Proposed gravitational wave observatory

The DECi-hertz Interferometer Gravitational wave Observatory (or DECIGO) is a proposed Japanese space-based gravitational wave observatory. The laser interferometric gravitational wave detector is designed to be most sensitive in the frequency band between 0.1 and 10 Hz, filling in the gap between the sensitive bands of LIGO and LISA. Its precursor mission, B-DECIGO, is currently planned for launch in the 2030s, with DECIGO launching at some time afterward.

The design is similar to LISA, with four zero-drag satellite clusters (two colocated) in a triangular arrangement, but using a smaller separation of only 1000 km whose relative displacements are measured by a Fabry–Pérot Michelson interferometer.

==Description==
The DECi-hertz Interferometer Gravitational Wave Observatory (DECIGO) is a proposed Japanese space-based gravitational wave observatory. It was first described as a "short range space gravity wave antenna" (短距離型スペース重力波アンテナ, Tankyorigata Supēsu Jūryokuha Antena) in a presentation given by Seiji Kawamura in an October 2000 presentation given at the ICRR Satellite Symposium held by the National Astronomical Observatory of Japan. The first mention of the observatory as "DECIGO" was in a presentation given by Naoki Seto, Kawamura, and Takashi Nakamura at a September 2001 meeting of the Physical Society of Japan at Okinawa International University.
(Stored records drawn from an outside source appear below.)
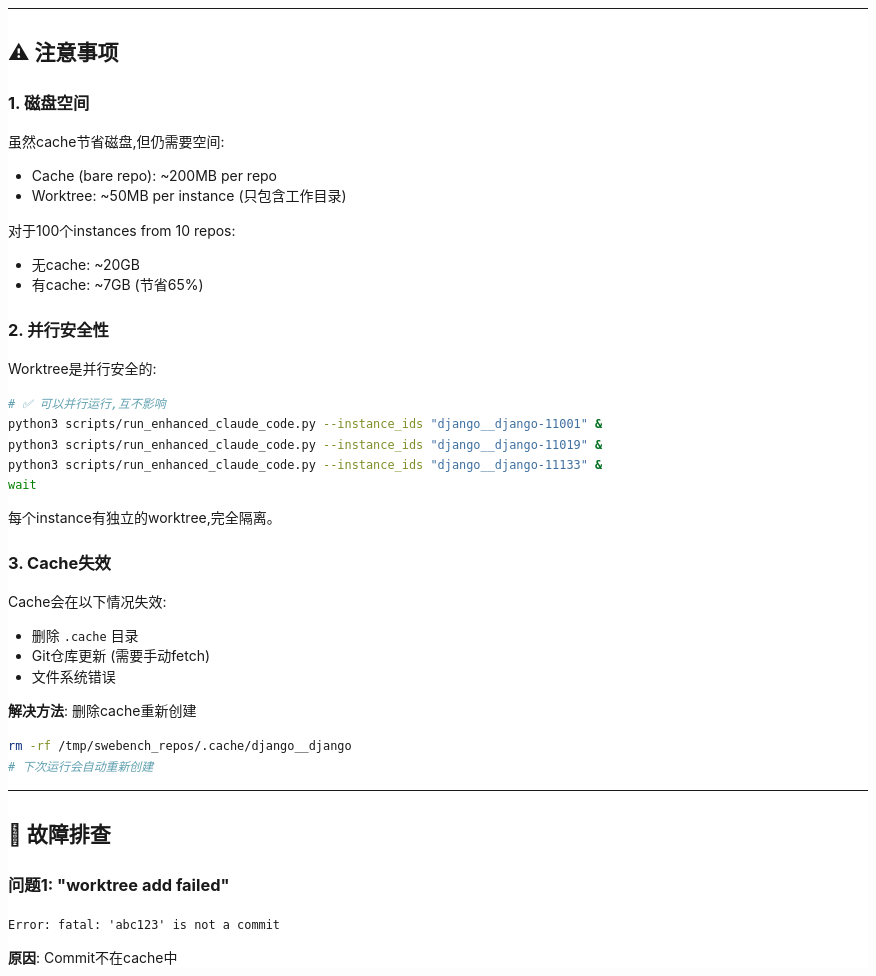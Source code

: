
 ```bash
```

---

## ⚠️ 注意事项

### 1. 磁盘空间

虽然cache节省磁盘,但仍需要空间:
- Cache (bare repo): ~200MB per repo
- Worktree: ~50MB per instance (只包含工作目录)

对于100个instances from 10 repos:
- 无cache: ~20GB
- 有cache: ~7GB (节省65%)

### 2. 并行安全性

Worktree是并行安全的:

```bash
# ✅ 可以并行运行,互不影响
python3 scripts/run_enhanced_claude_code.py --instance_ids "django__django-11001" &
python3 scripts/run_enhanced_claude_code.py --instance_ids "django__django-11019" &
python3 scripts/run_enhanced_claude_code.py --instance_ids "django__django-11133" &
wait
```

每个instance有独立的worktree,完全隔离。

### 3. Cache失效

Cache会在以下情况失效:
- 删除 `.cache` 目录
- Git仓库更新 (需要手动fetch)
- 文件系统错误

**解决方法**: 删除cache重新创建
```bash
rm -rf /tmp/swebench_repos/.cache/django__django
# 下次运行会自动重新创建
```

---

## 🐛 故障排查

### 问题1: "worktree add failed"

```
Error: fatal: 'abc123' is not a commit
```

**原因**: Commit不在cache中
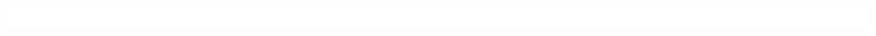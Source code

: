 <img
srcset="https://img.danaboyd.com/images/2013/05/stephanieMSC_008_720.avif 720w, https://img.danaboyd.com/images/2013/05/stephanieMSC_008_480.avif 480w"
sizes="(max-width: 720px) 100vw, (max-width: 480px) 100vw"
src="https://img.danaboyd.com/images/2013/05/stephanieMSC_008.jpg"
alt=""
style="width: clamp(0px, 100%, 1000px); height: auto;"
/>

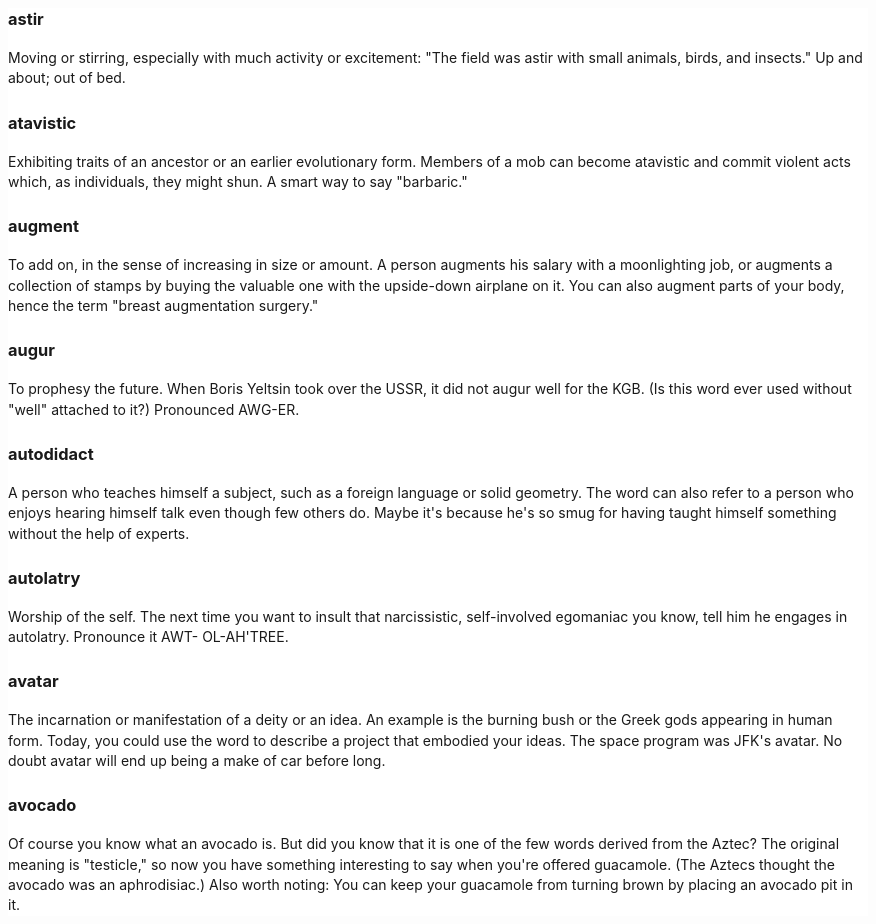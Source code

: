 
### astir
Moving or stirring, especially with much activity or
excitement: "The field was astir with small animals, birds,
and insects." Up and about; out of bed.


### atavistic
Exhibiting traits of an ancestor or an earlier evolutionary
form. Members of a mob can become atavistic and commit
violent acts which, as individuals, they might shun. A smart
way to say "barbaric."


### augment
To add on, in the sense of increasing in size or amount.
A person augments his salary with a moonlighting job, or
augments a collection of stamps by buying the valuable one
with the upside-down airplane on it. You can also augment
parts of your body, hence the term "breast augmentation
surgery."


### augur
To prophesy the future. When Boris Yeltsin took over the
USSR, it did not augur well for the KGB. (Is this word ever
used without "well" attached to it?) Pronounced AWG-ER.


### autodidact
A person who teaches himself a subject, such as a foreign
language or solid geometry. The word can also refer to
a person who enjoys hearing himself talk even though few
others do. Maybe it's because he's so smug for having taught
himself something without the help of experts.


### autolatry
Worship of the self. The next time you want to insult that
narcissistic, self-involved egomaniac you know, tell him he
engages in autolatry. Pronounce it AWT- OL-AH'TREE.


### avatar
The incarnation or manifestation of a deity or an idea.
An example is the burning bush or the Greek gods appearing
in human form. Today, you could use the word to describe
a project that embodied your ideas. The space program was
JFK's avatar. No doubt avatar will end up being a make of
car before long.


### avocado
Of course you know what an avocado is. But did you know
that it is one of the few words derived from the Aztec? The
original meaning is "testicle," so now you have something
interesting to say when you're offered guacamole. (The
Aztecs thought the avocado was an aphrodisiac.) Also worth
noting: You can keep your guacamole from turning brown by
placing an avocado pit in it.

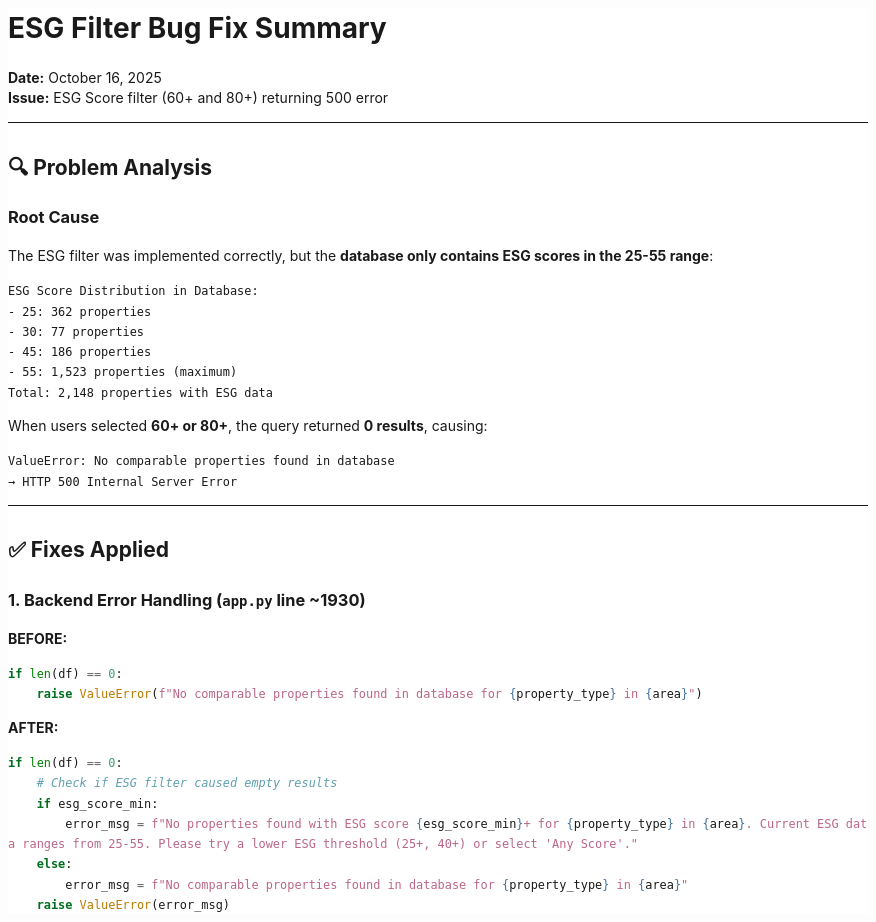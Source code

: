 # ESG Filter Bug Fix Summary
**Date:** October 16, 2025  
**Issue:** ESG Score filter (60+ and 80+) returning 500 error

---

## 🔍 Problem Analysis

### Root Cause
The ESG filter was implemented correctly, but the **database only contains ESG scores in the 25-55 range**:

```
ESG Score Distribution in Database:
- 25: 362 properties
- 30: 77 properties  
- 45: 186 properties
- 55: 1,523 properties (maximum)
Total: 2,148 properties with ESG data
```

When users selected **60+ or 80+**, the query returned **0 results**, causing:
```
ValueError: No comparable properties found in database
→ HTTP 500 Internal Server Error
```

---

## ✅ Fixes Applied

### 1. **Backend Error Handling** (`app.py` line ~1930)

**BEFORE:**
```python
if len(df) == 0:
    raise ValueError(f"No comparable properties found in database for {property_type} in {area}")
```

**AFTER:**
```python
if len(df) == 0:
    # Check if ESG filter caused empty results
    if esg_score_min:
        error_msg = f"No properties found with ESG score {esg_score_min}+ for {property_type} in {area}. Current ESG data ranges from 25-55. Please try a lower ESG threshold (25+, 40+) or select 'Any Score'."
    else:
        error_msg = f"No comparable properties found in database for {property_type} in {area}"
    raise ValueError(error_msg)
```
It was designed as a follow-up project to KAGRA by the Japanese Gravitational Wave Community (JGWC), and it was originally planned to be launched in 2027. A 2008 paper in the Journal of Physics: Conference Series in 2008, authored by 135 scientists headed by Kawamura, went into significantly more detail, describing the basic initial design ideas. It is designed to be most sensitive in the frequency band between 0.1 and 10 Hz, which better detects gravity waves in the gap between the sensitivity bands of LIGO and LISA.

In a 2021 update, it was described as "four clusters of observatories" placed in heliocentric orbits, with each cluster consisting of an equilateral triangle with legs (or sides) of 1000 km and a zero-drag satellite at each point. Three of the clusters will be spaced equally around the Sun, and the other will be placed in the same location as one of the others. The placement is designed to facilitate "correlation signals for the detection of primordial gravitational waves". It is planned to launch an unspecified time following B-DECIGO, which has a projected launch sometime in the 2030s.

==B-DECIGO==
B-DECIGO is a preliminary test of various technologies to be used in DECIGO. It will consist of a single cluster of observatories, each having arm lengths of 100 km, a laser wattage of 1 (rather than the 10 watts used for DECIGO), and a mirror mass of 30 kg. The target is an Earth orbit with an average altitude of 2000 km. As of 2021, it is planned for launch in the 2030s.